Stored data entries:
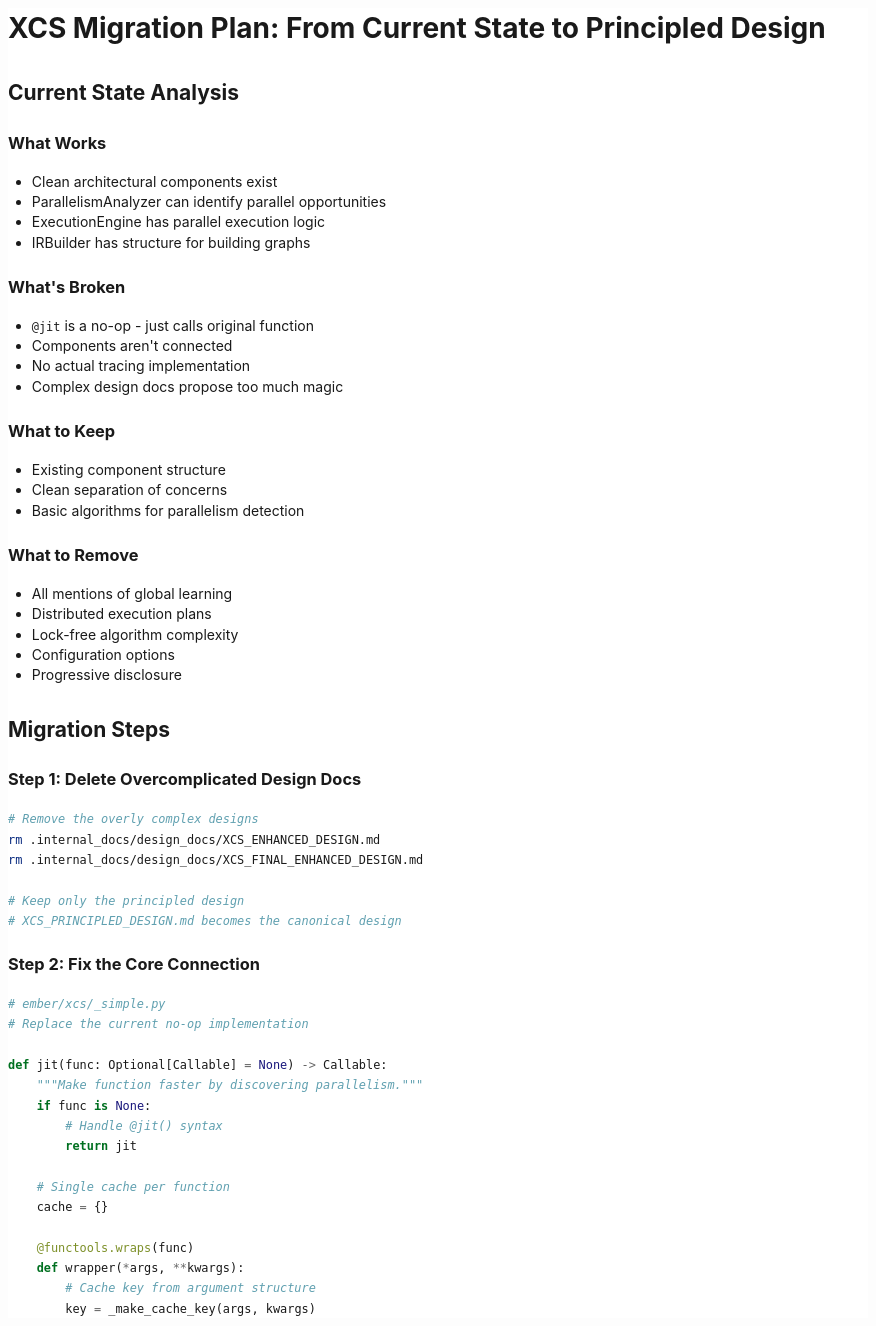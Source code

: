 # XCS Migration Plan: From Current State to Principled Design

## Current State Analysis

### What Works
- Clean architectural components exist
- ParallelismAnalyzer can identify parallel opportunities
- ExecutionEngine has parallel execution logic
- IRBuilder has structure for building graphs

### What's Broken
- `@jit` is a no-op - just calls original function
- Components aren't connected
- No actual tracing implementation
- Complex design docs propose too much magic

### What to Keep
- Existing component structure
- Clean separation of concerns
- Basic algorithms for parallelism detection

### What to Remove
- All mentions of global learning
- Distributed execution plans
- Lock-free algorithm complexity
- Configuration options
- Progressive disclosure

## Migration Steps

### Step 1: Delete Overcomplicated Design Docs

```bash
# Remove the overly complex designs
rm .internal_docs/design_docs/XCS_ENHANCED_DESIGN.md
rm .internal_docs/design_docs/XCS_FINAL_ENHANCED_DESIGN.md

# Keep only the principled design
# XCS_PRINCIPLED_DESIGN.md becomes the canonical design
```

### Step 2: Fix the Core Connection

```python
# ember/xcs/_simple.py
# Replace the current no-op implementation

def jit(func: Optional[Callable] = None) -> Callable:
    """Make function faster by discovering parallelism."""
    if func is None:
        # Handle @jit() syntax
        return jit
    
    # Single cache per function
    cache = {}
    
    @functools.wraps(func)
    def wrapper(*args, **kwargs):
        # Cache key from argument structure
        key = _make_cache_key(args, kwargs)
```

- Problem requirements: Return an exact copy of the data above, apart from any pictures.

- Task output:
Source code

: # XCS Migration Plan: From Current State to Principled Design

## Current State Analysis

### What Works
- Clean architectural components exist
- ParallelismAnalyzer can identify parallel opportunities
- ExecutionEngine has parallel execution logic
- IRBuilder has structure for building graphs

### What's Broken
- `@jit` is a no-op - just calls original function
- Components aren't connected
- No actual tracing implementation
- Complex design docs propose too much magic

### What to Keep
- Existing component structure
- Clean separation of concerns
- Basic algorithms for parallelism detection

### What to Remove
- All mentions of global learning
- Distributed execution plans
- Lock-free algorithm complexity
- Configuration options
- Progressive disclosure

## Migration Steps

### Step 1: Delete Overcomplicated Design Docs

```bash
# Remove the overly complex designs
rm .internal_docs/design_docs/XCS_ENHANCED_DESIGN.md
rm .internal_docs/design_docs/XCS_FINAL_ENHANCED_DESIGN.md

# Keep only the principled design
# XCS_PRINCIPLED_DESIGN.md becomes the canonical design
```

### Step 2: Fix the Core Connection

```python
# ember/xcs/_simple.py
# Replace the current no-op implementation

def jit(func: Optional[Callable] = None) -> Callable:
    """Make function faster by discovering parallelism."""
    if func is None:
        # Handle @jit() syntax
        return jit
    
    # Single cache per function
    cache = {}
    
    @functools.wraps(func)
    def wrapper(*args, **kwargs):
        # Cache key from argument structure
        key = _make_cache_key(args, kwargs)
```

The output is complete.